Lukas Grasmann commented on SPARK-39022:
----------------------------------------

I am working on a Pull Request for this issue in case the solution described is 
ok.

> Spark SQL - Combination of HAVING and SORT not resolved correctly
> -----------------------------------------------------------------
>
>                 Key: SPARK-39022
>                 URL: https://issues.apache.org/jira/browse/SPARK-39022
>             Project: Spark
>          Issue Type: Bug
>          Components: SQL
>    Affects Versions: 3.1.2, 3.2.1, 3.4
>            Reporter: Lukas Grasmann
>            Priority: Major
>         Attachments: explain_new.txt, explain_old.txt
>
>
> Example: Given a simple relation {{test}} with two relevant columns {{hotel}} 
> and {{price}} where {{hotel}} is a unique identifier of a hotel and {{price}} 
> is the cost of a night's stay. We would then like to order the {{{}hotel{}}}s 
> by their cumulative prices but only for hotels where the cumulative price is 
> higher than {{{}150{}}}.
> h2. Current Behavior
> To achieve the goal specified above, we give a simple query that works in 
> most common database systems. Note that we only retrieve {{hotel}} in the 
> {{SELECT ... FROM}} statement which means that the aggregate has to be 
> removed from the result attributes using a {{Project}} node.
> {code:scala}
> sqlcontext.sql("SELECT hotel FROM test GROUP BY hotel HAVING sum(price) > 150 
> ORDER BY sum(price)").show{code}
> Currently, this yields an {{AnalysisException}} since the aggregate 
> {{sum(price)}} in {{Sort}} is not resolved correctly. Note that the child of 
> {{Sort}} is a (premature) {{Project}} node which only provides {{hotel}} as 
> its output. This prevents the aggregate values from being passed to 
> {{{}Sort{}}}.
> {code:scala}
> org.apache.spark.sql.AnalysisException: Column 'price' does not exist.
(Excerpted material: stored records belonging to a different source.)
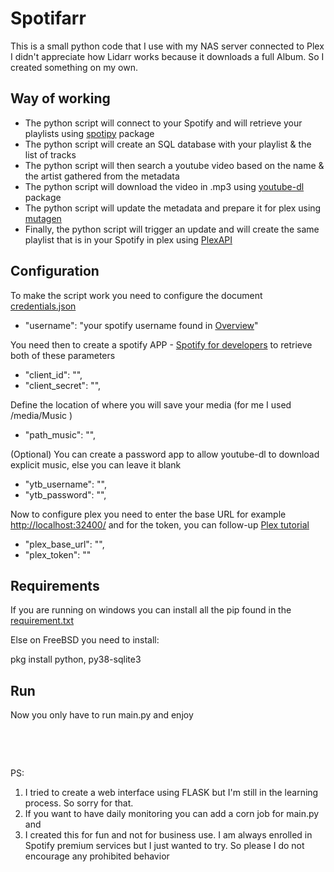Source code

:# Spotifarr

<p>This is a small python code that I use with my NAS server connected to Plex<br />I didn't appreciate how Lidarr works because it downloads a full Album. So I created something on my own.</p>
<h2>Way of working</h2>
<ul>
<li>The python script will connect to your Spotify and will retrieve your playlists using <a href="https://github.com/plamere/spotipy">spotipy</a>&nbsp;package</li>
<li>The python script will create an SQL database with your playlist &amp; the list of tracks</li>
<li>The python script will then search a youtube video based on the name &amp; the artist gathered from the metadata</li>
<li>The python script will download the video in .mp3 using <a href="https://github.com/ytdl-org/youtube-dl">youtube-dl</a> package</li>
<li>The python script will update the metadata and prepare it for plex using <a href="https://github.com/quodlibet/mutagen">mutagen</a></li>
<li>Finally, the python script will trigger an update and will create the same playlist that is in your Spotify in plex using <a href="https://github.com/pkkid/python-plexapi">PlexAPI</a></li>
</ul>
<h2>Configuration</h2>
<p>To make the script work you need to configure the document <a class="js-navigation-open Link--primary" title="credentials.json" href="https://github.com/Khormologia/Spotifarrr/blob/main/config/credentials.json" data-pjax="#repo-content-pjax-container">credentials.json</a></p>
<ul>
<li>"username": "your spotify username found in <a href="https://www.spotify.com/us/account/overview/">Overview</a>"</li>
</ul>
<p>You need then to create a spotify APP - <a href="https://developer.spotify.com/dashboard/">Spotify for developers</a> to retrieve both of these parameters&nbsp;</p>
<ul>
<li>"client_id": "",</li>
<li>"client_secret": "",</li>
</ul>
<p>Define the location of where you will save your media (for me I used /media/Music )</p>
<ul>
<li>"path_music": "",</li>
</ul>
<p>(Optional) You can create a password app to allow youtube-dl to download explicit music, else you can leave it blank</p>
<ul>
<li>"ytb_username": "",</li>
<li>"ytb_password": "",</li>
</ul>
<p>Now to configure plex you need to enter the base URL for example <a href="http://localhost:32400/">http://localhost:32400/</a> and for the token, you can follow-up <a href="https://support.plex.tv/articles/204059436-finding-an-authentication-token-x-plex-token/">Plex tutorial</a>&nbsp;</p>
<ul>
<li>"plex_base_url": "",</li>
<li>"plex_token": ""</li>
</ul>
<h2>Requirements</h2>
<p>If you are running on windows you can install all the pip found in the <a href="https://github.com/Khormologia/Spotifarrr/blob/main/setup/requirements.txt">requirement.txt</a></p>
<p>Else on FreeBSD you need to install:</p>
<p>pkg install python, py38-sqlite3</p>
<h2>Run</h2>
<p>Now you only have to run main.py and enjoy</p>
<p>&nbsp;</p>
<p>&nbsp;</p>
<p>PS:</p>
<ol>
<li>I tried to create a web interface using FLASK but I'm still in the learning process. So sorry for that.</li>
<li>If you want to have daily monitoring you can add a corn job for main.py and&nbsp;</li>
<li>I created this for fun and not for business use. I am always enrolled in Spotify premium services but I just wanted to try. So please I do not encourage any prohibited behavior&nbsp;</li>
</ol>

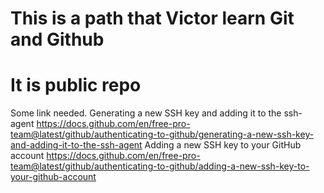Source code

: # This is a path that Victor learn Git and Github
# It is public repo
Some link needed.
Generating a new SSH key and adding it to the ssh-agent
https://docs.github.com/en/free-pro-team@latest/github/authenticating-to-github/generating-a-new-ssh-key-and-adding-it-to-the-ssh-agent
Adding a new SSH key to your GitHub account
https://docs.github.com/en/free-pro-team@latest/github/authenticating-to-github/adding-a-new-ssh-key-to-your-github-account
Did 
> you mean one of the following? [test.hotel]; line 1 pos 75;
> 'Sort ['sum('price) ASC NULLS FIRST], true
> +- Project [hotel#17]
>    +- Filter (sum(cast(price#18 as double))#22 > cast(150 as double))
>       +- Aggregate [HOTEL#17], [hotel#17, sum(cast(price#18 as double)) AS 
> sum(cast(price#18 as double))#22]
>          +- SubqueryAlias test
>             +- View (`test`, [hotel#17,price#18])
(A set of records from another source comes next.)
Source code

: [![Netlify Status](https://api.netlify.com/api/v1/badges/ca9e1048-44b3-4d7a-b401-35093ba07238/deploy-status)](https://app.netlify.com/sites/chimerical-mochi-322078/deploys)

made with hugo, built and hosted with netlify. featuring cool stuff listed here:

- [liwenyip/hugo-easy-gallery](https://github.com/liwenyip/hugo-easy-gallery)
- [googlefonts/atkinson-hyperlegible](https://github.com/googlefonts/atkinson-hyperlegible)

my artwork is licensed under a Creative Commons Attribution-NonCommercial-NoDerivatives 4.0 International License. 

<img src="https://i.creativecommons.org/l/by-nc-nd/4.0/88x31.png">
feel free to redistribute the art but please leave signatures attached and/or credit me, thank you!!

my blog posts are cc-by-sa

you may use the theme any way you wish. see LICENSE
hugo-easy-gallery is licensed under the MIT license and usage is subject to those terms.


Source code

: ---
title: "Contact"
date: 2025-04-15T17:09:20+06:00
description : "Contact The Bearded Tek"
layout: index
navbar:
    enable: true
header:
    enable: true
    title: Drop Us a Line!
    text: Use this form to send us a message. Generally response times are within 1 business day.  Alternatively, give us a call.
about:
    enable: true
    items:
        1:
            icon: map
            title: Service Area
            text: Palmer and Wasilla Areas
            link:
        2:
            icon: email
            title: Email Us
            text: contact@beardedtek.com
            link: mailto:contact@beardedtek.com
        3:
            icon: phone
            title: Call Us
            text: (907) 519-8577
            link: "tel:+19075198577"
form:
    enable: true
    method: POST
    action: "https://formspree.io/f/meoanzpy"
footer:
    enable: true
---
>                +- Relation [hotel#17,price#18] csv
> {code}
> The {{AnalysisException}} itself, however, is not caused by the introduced 
> {{Project}} as can be seen in the following example. Here, {{sum(price)}} is 
> part of the result and therefore *not* removed using a {{Project}} node.
> {code:scala}
> sqlcontext.sql("SELECT hotel, sum(price) FROM test GROUP BY hotel HAVING 
> sum(price) > 150 ORDER BY sum(price)").show{code}
> Resolving the aggregate {{sum(price)}} (i.e., resolving it to the aggregate 
> introduced by the {{Aggregate}} node) is still not successful even if there 
> is no {{{}Project{}}}. Spark still throws the following {{AnalysisException}} 
> which is similar to the exception from before. It follows that there is a 
> second error in the analyzer that still prevents successful resolution even 
> if the problem regarding the {{Project}} node is fixed.
> {code:scala}
> org.apache.spark.sql.AnalysisException: Column 'price' does not exist. Did 
> you mean one of the following? [sum(price), test.hotel]; line 1 pos 87;
> 'Sort ['sum('price) ASC NULLS FIRST], true
> +- Filter (sum(price)#24 > cast(150 as double))
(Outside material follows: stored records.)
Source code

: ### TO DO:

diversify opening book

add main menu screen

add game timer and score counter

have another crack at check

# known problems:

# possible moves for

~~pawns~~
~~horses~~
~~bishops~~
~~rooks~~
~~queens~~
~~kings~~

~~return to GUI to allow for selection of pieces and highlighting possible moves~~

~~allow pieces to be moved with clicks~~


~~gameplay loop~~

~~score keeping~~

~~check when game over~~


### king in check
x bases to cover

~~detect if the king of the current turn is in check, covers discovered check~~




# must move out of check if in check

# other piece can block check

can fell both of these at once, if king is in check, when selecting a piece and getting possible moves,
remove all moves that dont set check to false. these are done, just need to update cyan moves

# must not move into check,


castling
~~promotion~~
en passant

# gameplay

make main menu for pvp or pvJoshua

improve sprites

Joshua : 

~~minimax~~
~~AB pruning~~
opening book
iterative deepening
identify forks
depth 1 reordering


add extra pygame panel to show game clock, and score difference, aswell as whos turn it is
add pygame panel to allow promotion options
>    +- Aggregate [HOTEL#17], [hotel#17, sum(cast(price#18 as double)) AS 
> sum(price)#24]
>       +- SubqueryAlias test
>          +- View (`test`, [hotel#17,price#18])
>             +- Relation [hotel#17,price#18] csv
> {code}
>  
> This error occurs (at least) in Spark versions 3.1.2, 3.2.1, as well as the 
> latest version from the GitHub {{master}} branch.
> h2. Current Workaround
> The issue can currently be worked around by using a subquery to first 
> retrieve only the hotels which fulfill the condition and then ordering them 
> in the outer query:
> {code:sql}
> SELECT hotel, sum_price FROM
>     (SELECT hotel, sum(price) AS sum_price FROM test GROUP BY hotel HAVING 
> sum(price) > 150) sub
> ORDER BY sum_price;
> {code}
> h2. Proposed Solution(s)
> The first change fixes the (premature) insertion of {{Project}} before a 
> {{Sort}} by moving the {{Project}} up in the plan such that the {{Project}} 
> is then parent of the {{Sort}} instead of vice versa. This does not change 
> the results of the computations since both {{Sort}} and {{Project}} do not 
> add or remove tuples from the result.
> There are two potential side-effects to this solution:
>  * May change some plans generated by DataFrame/DataSet which previously also 
> produced similar errors such that they now yield a result instead. However, 
> this is unlikely to produce unexpected/undesired results (see above).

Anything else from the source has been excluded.